Sameer Gudhate on Thinking of Winter: Most People Will Miss What This Book Is Really Saying
- Sameer Gudhate
- 8 hours ago
- 3 min read

There are some books you don’t really read… you sit with them.
And sometimes, without warning, they take you somewhere you didn’t plan to go.
While reading Thinking of Winter by Shantanu Naidu, I found myself drifting back—not to a memory I had forgotten, but to one I had quietly kept aside.
Lancer.
A German Shepherd who never needed words to be understood.
That’s the space this book occupies. Not dramatic. Not loud. Just deeply present.
At its surface, the narrative is simple. A young man, far from home, trying to make sense of a new life. And then, a dog enters—not as a companion, but almost as a quiet correction. A reminder of something softer, slower, more honest.
But what makes this book stay is not what happens. It’s how gently it unfolds.

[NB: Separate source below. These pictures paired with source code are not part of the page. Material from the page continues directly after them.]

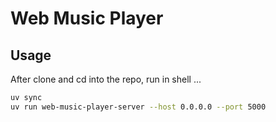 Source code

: # Web Music Player

## Usage

After clone and cd into the repo, run in shell ...

```bash
uv sync
uv run web-music-player-server --host 0.0.0.0 --port 5000
```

The prose doesn’t try to impress you. It doesn’t build towards moments. It just observes. Almost like someone sitting beside you, telling a story without urgency… trusting that you’ll understand what matters.
And you do.
There’s a certain stillness in the way Winter is written. Not the playful chaos we expect from a puppy, but something older. Quieter. Like he arrived already knowing what most of us are still trying to learn.
Presence.
That word stayed with me longer than anything else.
At one point, I caught myself pausing—not because the narrative demanded it, but because something inside me did. A small, almost invisible moment in the book… and suddenly, I was thinking of Lancer. The way he would sit. The way he would look. The way he never needed to do anything extraordinary to mean everything.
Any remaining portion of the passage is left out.